6 décembre 2021

KröniK | Cross Vault - As Strangers We Depart (2021)




Le doom se doit de conserver une forte dimension émotionnelle, principe que Cross Vault n'oublie pas, à la fois héritier d'une longue tradition germanique de la douleur, celle de Mirror Of Deception ou de Dawn Of Winter mais aussi bâtisseur d'un pont avec la mélancolie suédoise d'un Minotauri et, plus étonnant, la grandeur épique du Bathory viking. Dommage dès lors que la lenteur de leur art soit égale à celle de leur créativité. Deux premières pierres à son édifice posées en 2014 (Spectres Of Revocable Loss) et 2015 (The All-Consuming), suivies rapidement d'un très bel EP (Miles To Take) qui a vu le groupe quitter Northern Silence pour Iron Bonehead productions et surtout renouveler son line-up avant que ce dernier ne se mure malheureusement dans un silence de tombe. Au point de croire qu'il s'est tue à tout jamais.

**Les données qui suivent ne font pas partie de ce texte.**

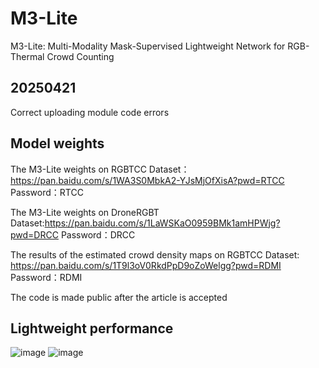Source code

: # M3-Lite

M3-Lite: Multi-Modality Mask-Supervised Lightweight Network for RGB-Thermal Crowd Counting

## 20250421 
Correct uploading module code errors

## Model weights
The M3-Lite weights on RGBTCC Dataset：https://pan.baidu.com/s/1WA3S0MbkA2-YJsMjOfXisA?pwd=RTCC 
Password：RTCC


The M3-Lite weights on DroneRGBT Dataset:https://pan.baidu.com/s/1LaWSKaO0959BMk1amHPWjg?pwd=DRCC 
Password：DRCC

The results of the estimated crowd density maps on RGBTCC Dataset: https://pan.baidu.com/s/1T9l3oV0RkdPpD9oZoWelgg?pwd=RDMI 
Password：RDMI

The code is made public after the article is accepted

## Lightweight performance
![image](https://github.com/user-attachments/assets/b56684ac-8e79-4923-bbd1-9be87701d000)
![image](https://github.com/user-attachments/assets/fb31c20f-d9c3-45ad-abcc-344f7b113006)
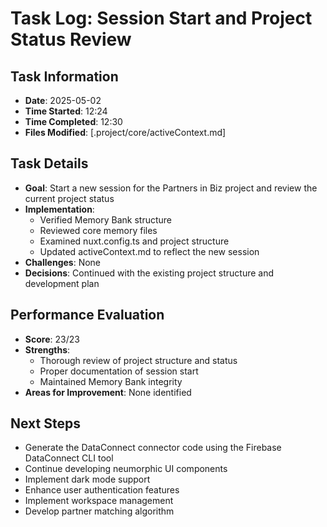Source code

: # Task Log: Session Start and Project Status Review

## Task Information
- **Date**: 2025-05-02
- **Time Started**: 12:24
- **Time Completed**: 12:30
- **Files Modified**: [.project/core/activeContext.md]

## Task Details
- **Goal**: Start a new session for the Partners in Biz project and review the current project status
- **Implementation**: 
  - Verified Memory Bank structure
  - Reviewed core memory files
  - Examined nuxt.config.ts and project structure
  - Updated activeContext.md to reflect the new session
- **Challenges**: None
- **Decisions**: Continued with the existing project structure and development plan

## Performance Evaluation
- **Score**: 23/23
- **Strengths**: 
  - Thorough review of project structure and status
  - Proper documentation of session start
  - Maintained Memory Bank integrity
- **Areas for Improvement**: None identified

## Next Steps
- Generate the DataConnect connector code using the Firebase DataConnect CLI tool
- Continue developing neumorphic UI components
- Implement dark mode support
- Enhance user authentication features
- Implement workspace management
- Develop partner matching algorithm
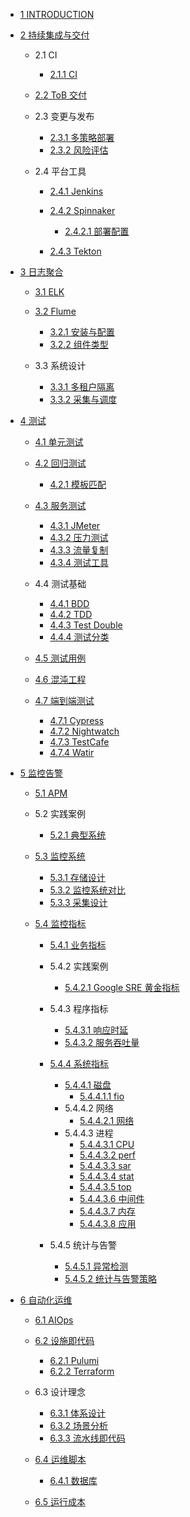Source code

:  - [1 INTRODUCTION](/INTRODUCTION.md)
  - [2 持续集成与交付](/持续集成与交付/README.md)
    - 2.1 CI
      - [2.1.1 CI](/持续集成与交付/CI/CI.md)
    - [2.2 ToB 交付](/持续集成与交付/ToB%20交付/README.md)
      
    - 2.3 变更与发布
      - [2.3.1 多策略部署](/持续集成与交付/变更与发布/多策略部署.md)
      - [2.3.2 风险评估](/持续集成与交付/变更与发布/风险评估.md)
    - 2.4 平台工具
      - [2.4.1 Jenkins](/持续集成与交付/平台工具/Jenkins/README.md)
        
      - [2.4.2 Spinnaker](/持续集成与交付/平台工具/Spinnaker/README.md)
        - [2.4.2.1 部署配置](/持续集成与交付/平台工具/Spinnaker/部署配置.md)
      - [2.4.3 Tekton](/持续集成与交付/平台工具/Tekton/README.md)
        
  - [3 日志聚合](/日志聚合/README.md)
    - [3.1 ELK](/日志聚合/ELK/README.md)
      
    - [3.2 Flume](/日志聚合/Flume/README.md)
      - [3.2.1 安装与配置](/日志聚合/Flume/安装与配置.md)
      - [3.2.2 组件类型](/日志聚合/Flume/组件类型.md)
    - 3.3 系统设计
      - [3.3.1 多租户隔离](/日志聚合/系统设计/多租户隔离.md)
      - [3.3.2 采集与调度](/日志聚合/系统设计/采集与调度.md)
  - [4 测试](/测试/README.md)
    - [4.1 单元测试](/测试/单元测试/README.md)
      
    - [4.2 回归测试](/测试/回归测试/README.md)
      - [4.2.1 模板匹配](/测试/回归测试/模板匹配.md)
    - [4.3 服务测试](/测试/服务测试/README.md)
      - [4.3.1 JMeter](/测试/服务测试/JMeter.md)
      - [4.3.2 压力测试](/测试/服务测试/压力测试.md)
      - [4.3.3 流量复制](/测试/服务测试/流量复制.md)
      - [4.3.4 测试工具](/测试/服务测试/测试工具.md)
    - 4.4 测试基础
      - [4.4.1 BDD](/测试/测试基础/BDD.md)
      - [4.4.2 TDD](/测试/测试基础/TDD.md)
      - [4.4.3 Test Double](/测试/测试基础/Test%20Double.md)
      - [4.4.4 测试分类](/测试/测试基础/测试分类.md)
    - [4.5 测试用例](/测试/测试用例/README.md)
      
    - [4.6 混沌工程](/测试/混沌工程/README.md)
      
    - [4.7 端到端测试](/测试/端到端测试/README.md)
      - [4.7.1 Cypress](/测试/端到端测试/Cypress.md)
      - [4.7.2 Nightwatch](/测试/端到端测试/Nightwatch.md)
      - [4.7.3 TestCafe](/测试/端到端测试/TestCafe.md)
      - [4.7.4 Watir](/测试/端到端测试/Watir.md)
  - [5 监控告警](/监控告警/README.md)
    - [5.1 APM](/监控告警/APM/README.md)
      
    - 5.2 实践案例
      - [5.2.1 典型系统](/监控告警/实践案例/典型系统.md)
    - [5.3 监控系统](/监控告警/监控系统/README.md)
      - [5.3.1 存储设计](/监控告警/监控系统/存储设计.md)
      - [5.3.2 监控系统对比](/监控告警/监控系统/监控系统对比.md)
      - [5.3.3 采集设计](/监控告警/监控系统/采集设计.md)
    - [5.4 监控指标](/监控告警/监控指标/README.md)
      - [5.4.1 业务指标](/监控告警/监控指标/业务指标/README.md)
        
      - 5.4.2 实践案例
        - [5.4.2.1 Google SRE 黄金指标](/监控告警/监控指标/实践案例/Google%20SRE%20黄金指标.md)
      - 5.4.3 程序指标
        - [5.4.3.1 响应时延](/监控告警/监控指标/程序指标/响应时延.md)
        - [5.4.3.2 服务吞吐量](/监控告警/监控指标/程序指标/服务吞吐量.md)
      - [5.4.4 系统指标](/监控告警/监控指标/系统指标/README.md)
        - [5.4.4.1 磁盘](/监控告警/监控指标/系统指标/磁盘/README.md)
          - [5.4.4.1.1 fio](/监控告警/监控指标/系统指标/磁盘/fio.md)
        - 5.4.4.2 网络
          - [5.4.4.2.1 网络](/监控告警/监控指标/系统指标/网络/网络.md)
        - 5.4.4.3 进程
          - [5.4.4.3.1 CPU](/监控告警/监控指标/系统指标/进程/CPU.md)
          - [5.4.4.3.2 perf](/监控告警/监控指标/系统指标/进程/perf.md)
          - [5.4.4.3.3 sar](/监控告警/监控指标/系统指标/进程/sar.md)
          - [5.4.4.3.4 stat](/监控告警/监控指标/系统指标/进程/stat.md)
          - [5.4.4.3.5 top](/监控告警/监控指标/系统指标/进程/top.md)
          - [5.4.4.3.6 中间件](/监控告警/监控指标/系统指标/进程/中间件.md)
          - [5.4.4.3.7 内存](/监控告警/监控指标/系统指标/进程/内存.md)
          - [5.4.4.3.8 应用](/监控告警/监控指标/系统指标/进程/应用.md)
      - 5.4.5 统计与告警
        - [5.4.5.1 异常检测](/监控告警/监控指标/统计与告警/异常检测.md)
        - [5.4.5.2 统计与告警策略](/监控告警/监控指标/统计与告警/统计与告警策略.md)
  - [6 自动化运维](/自动化运维/README.md)
    - [6.1 AIOps](/自动化运维/AIOps/README.md)
      
    - [6.2 设施即代码](/自动化运维/设施即代码/README.md)
      - [6.2.1 Pulumi](/自动化运维/设施即代码/Pulumi.md)
      - [6.2.2 Terraform](/自动化运维/设施即代码/Terraform.md)
    - 6.3 设计理念
      - [6.3.1 体系设计](/自动化运维/设计理念/体系设计.md)
      - [6.3.2 场景分析](/自动化运维/设计理念/场景分析.md)
      - [6.3.3 流水线即代码](/自动化运维/设计理念/流水线即代码.md)
    - [6.4 运维脚本](/自动化运维/运维脚本/README.md)
      - [6.4.1 数据库](/自动化运维/运维脚本/数据库.md)
    - [6.5 运行成本](/自动化运维/运行成本/README.md)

Le fait que ses membres prennent part à de nombreux autres projets, Horn pour le chanteur ou Angel Of Damnation pour la section rythmique, explique peut-être la rareté de sa semence. A moins que ces cinq années d'abstinence correspondent au temps nécessaire pour dompter la déesse doom et porter à maturation la musique que le groupe a dans le cœur, dans l'âme. Et dans les tripes. Mais ce troisième album est enfin là, confirmant que cette interminable attente ne fut pas vaine. Bien au contraire. En un seul titre, ce 'Golden Mending', inaugural et fondateur, Cross Vault efface sa longue absence et nous rappelle surtout, comme souligné plus haut, combien le doom le plus le poignant est aussi celui qui se drape dans le suaire de la tragédie. 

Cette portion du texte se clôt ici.